Set down all of the records below exactly, please, omitting the images.

▶ Source texts of formatted documents
┌──

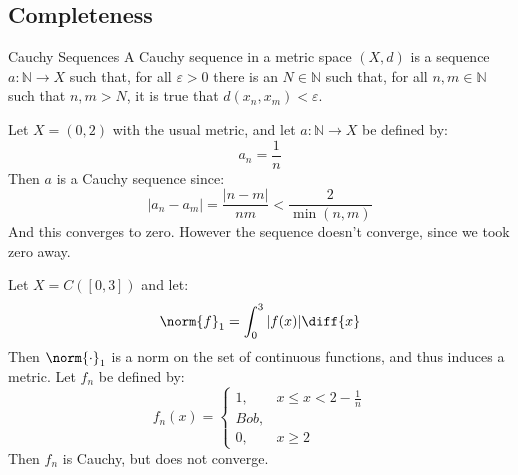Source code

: \documentclass[crop=false,class=book,oneside]{standalone}
\begin{document}
        \subsection{Completeness}
            \begin{ldefinition}{Cauchy Sequences}
                A Cauchy sequence in a metric space $(X,d)$ is a
                sequence $a:\mathbb{N}\rightarrow{X}$ such that,
                for all $\varepsilon>0$ there is an
                $N\in\mathbb{N}$ such that, for all
                $n,m\in\mathbb{N}$ such that $n,m>N$,
                it is true that $d(x_{n},x_{m})<\varepsilon$.
            \end{ldefinition}
            \begin{lexample}
                Let $X=(0,2)$ with the usual metric, and let
                $a:\mathbb{N}\rightarrow{X}$ be defined by:
                \begin{equation}
                    a_{n}=\frac{1}{n}
                \end{equation}
                Then $a$ is a Cauchy sequence since:
                \begin{equation}
                    |a_{n}-a_{m}|=\frac{|n-m|}{nm}
                    <\frac{2}{\min(n,m)}
                \end{equation}
                And this converges to zero. However the sequence
                doesn't converge, since we took zero away.
            \end{lexample}
            \begin{lexample}
                Let $X=C([0,3])$ and let:
                \begin{equation}
                    \norm{f}_{1}=\int_{0}^{3}|f(x)|\diff{x}
                \end{equation}
                Then $\norm{\cdot}_{1}$ is a norm on the set of
                continuous functions, and thus induces a metric.
                Let $f_{n}$ be defined by:
                \begin{equation}
                    f_{n}(x)=
                    \begin{cases}
                        1,&x\leq{x}<2-\frac{1}{n}\\
                        Bob,\\
                        0,&x\geq{2}
                    \end{cases}
                \end{equation}
                Then $f_{n}$ is Cauchy, but does not converge.
            \end{lexample}
\end{document}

└──

▶ EXPECTED OUTPUT
Source code

: \documentclass[crop=false,class=book,oneside]{standalone}
\begin{document}
        \subsection{Completeness}
            \begin{ldefinition}{Cauchy Sequences}
                A Cauchy sequence in a metric space $(X,d)$ is a
                sequence $a:\mathbb{N}\rightarrow{X}$ such that,
                for all $\varepsilon>0$ there is an
                $N\in\mathbb{N}$ such that, for all
                $n,m\in\mathbb{N}$ such that $n,m>N$,
                it is true that $d(x_{n},x_{m})<\varepsilon$.
            \end{ldefinition}
            \begin{lexample}
                Let $X=(0,2)$ with the usual metric, and let
                $a:\mathbb{N}\rightarrow{X}$ be defined by:
                \begin{equation}
                    a_{n}=\frac{1}{n}
                \end{equation}
                Then $a$ is a Cauchy sequence since:
                \begin{equation}
                    |a_{n}-a_{m}|=\frac{|n-m|}{nm}
                    <\frac{2}{\min(n,m)}
                \end{equation}
                And this converges to zero. However the sequence
                doesn't converge, since we took zero away.
            \end{lexample}
            \begin{lexample}
                Let $X=C([0,3])$ and let:
                \begin{equation}
                    \norm{f}_{1}=\int_{0}^{3}|f(x)|\diff{x}
                \end{equation}
                Then $\norm{\cdot}_{1}$ is a norm on the set of
                continuous functions, and thus induces a metric.
                Let $f_{n}$ be defined by:
                \begin{equation}
                    f_{n}(x)=
                    \begin{cases}
                        1,&x\leq{x}<2-\frac{1}{n}\\
                        Bob,\\
                        0,&x\geq{2}
                    \end{cases}
                \end{equation}
                Then $f_{n}$ is Cauchy, but does not converge.
            \end{lexample}
\end{document}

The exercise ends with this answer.